INSTRUCTIONS TO FOLLOW: Within the listing below, please show every line carrying the string "main".

TASK INPUT:
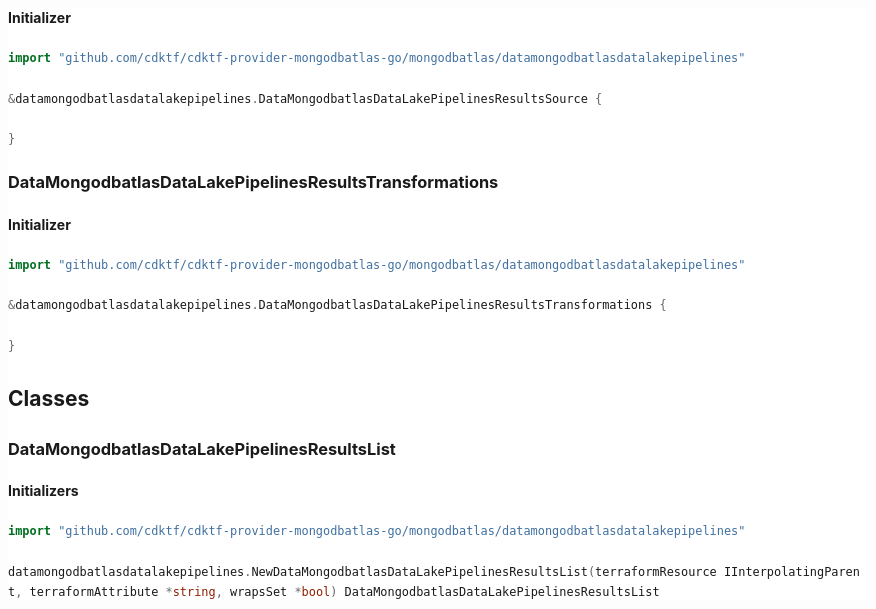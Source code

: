 #### Initializer <a name="Initializer" id="@cdktf/provider-mongodbatlas.dataMongodbatlasDataLakePipelines.DataMongodbatlasDataLakePipelinesResultsSource.Initializer"></a>

```go
import "github.com/cdktf/cdktf-provider-mongodbatlas-go/mongodbatlas/datamongodbatlasdatalakepipelines"

&datamongodbatlasdatalakepipelines.DataMongodbatlasDataLakePipelinesResultsSource {

}
```


### DataMongodbatlasDataLakePipelinesResultsTransformations <a name="DataMongodbatlasDataLakePipelinesResultsTransformations" id="@cdktf/provider-mongodbatlas.dataMongodbatlasDataLakePipelines.DataMongodbatlasDataLakePipelinesResultsTransformations"></a>

#### Initializer <a name="Initializer" id="@cdktf/provider-mongodbatlas.dataMongodbatlasDataLakePipelines.DataMongodbatlasDataLakePipelinesResultsTransformations.Initializer"></a>

```go
import "github.com/cdktf/cdktf-provider-mongodbatlas-go/mongodbatlas/datamongodbatlasdatalakepipelines"

&datamongodbatlasdatalakepipelines.DataMongodbatlasDataLakePipelinesResultsTransformations {

}
```


## Classes <a name="Classes" id="Classes"></a>

### DataMongodbatlasDataLakePipelinesResultsList <a name="DataMongodbatlasDataLakePipelinesResultsList" id="@cdktf/provider-mongodbatlas.dataMongodbatlasDataLakePipelines.DataMongodbatlasDataLakePipelinesResultsList"></a>

#### Initializers <a name="Initializers" id="@cdktf/provider-mongodbatlas.dataMongodbatlasDataLakePipelines.DataMongodbatlasDataLakePipelinesResultsList.Initializer"></a>

```go
import "github.com/cdktf/cdktf-provider-mongodbatlas-go/mongodbatlas/datamongodbatlasdatalakepipelines"

datamongodbatlasdatalakepipelines.NewDataMongodbatlasDataLakePipelinesResultsList(terraformResource IInterpolatingParent, terraformAttribute *string, wrapsSet *bool) DataMongodbatlasDataLakePipelinesResultsList
```
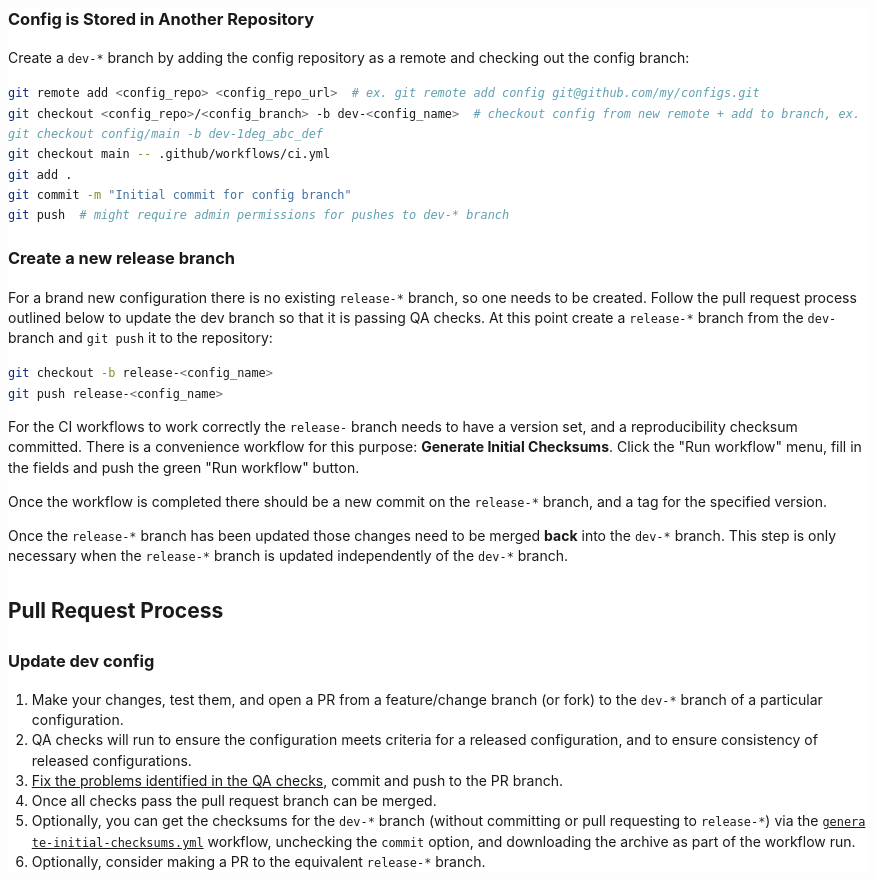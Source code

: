 ### Config is Stored in Another Repository

Create a `dev-*` branch by adding the config repository as a remote and checking out the config branch:

```bash
git remote add <config_repo> <config_repo_url>  # ex. git remote add config git@github.com/my/configs.git
git checkout <config_repo>/<config_branch> -b dev-<config_name>  # checkout config from new remote + add to branch, ex. git checkout config/main -b dev-1deg_abc_def
git checkout main -- .github/workflows/ci.yml
git add .
git commit -m "Initial commit for config branch"
git push  # might require admin permissions for pushes to dev-* branch
```

### Create a new release branch

For a brand new configuration there is no existing `release-*` branch, so one needs to be created. Follow the pull request process outlined below to update the dev branch so that it is passing QA checks. At this point create a `release-*` branch from the `dev-` branch and `git push` it to the repository:

```bash
git checkout -b release-<config_name>
git push release-<config_name>
```

For the CI workflows to work correctly the `release-` branch needs to have a version set, and a reproducibility checksum committed. There is a convenience workflow for this purpose: **Generate Initial Checksums**. Click the "Run workflow" menu, fill in the fields and push the green "Run workflow" button.

Once the workflow is completed there should be a new commit on the `release-*` branch, and a tag for the specified version.

Once the `release-*` branch has been updated those changes need to be merged **back** into the `dev-*` branch. This step is only necessary when the `release-*` branch is updated independently of the `dev-*` branch.

## Pull Request Process

### Update dev config

1. Make your changes, test them, and open a PR from a feature/change branch (or fork) to the `dev-*` branch of a particular configuration.
2. QA checks will run to ensure the configuration meets criteria for a released configuration, and to ensure consistency of released configurations.
3. [Fix the problems identified in the QA checks](#common-changes-required), commit and push to the PR branch.
4. Once all checks pass the pull request branch can be merged.
5. Optionally, you can get the checksums for the `dev-*` branch (without committing or pull requesting to `release-*`) via the [`generate-initial-checksums.yml`](./.github/workflows/generate-initial-checksums.yml) workflow, unchecking the `commit` option, and downloading the archive as part of the workflow run.
6. Optionally, consider making a PR to the equivalent `release-*` branch.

WRITTEN SOLUTION:
git checkout <config_repo>/<config_branch> -b dev-<config_name>  # checkout config from new remote + add to branch, ex. git checkout config/main -b dev-1deg_abc_def
git checkout main -- .github/workflows/ci.yml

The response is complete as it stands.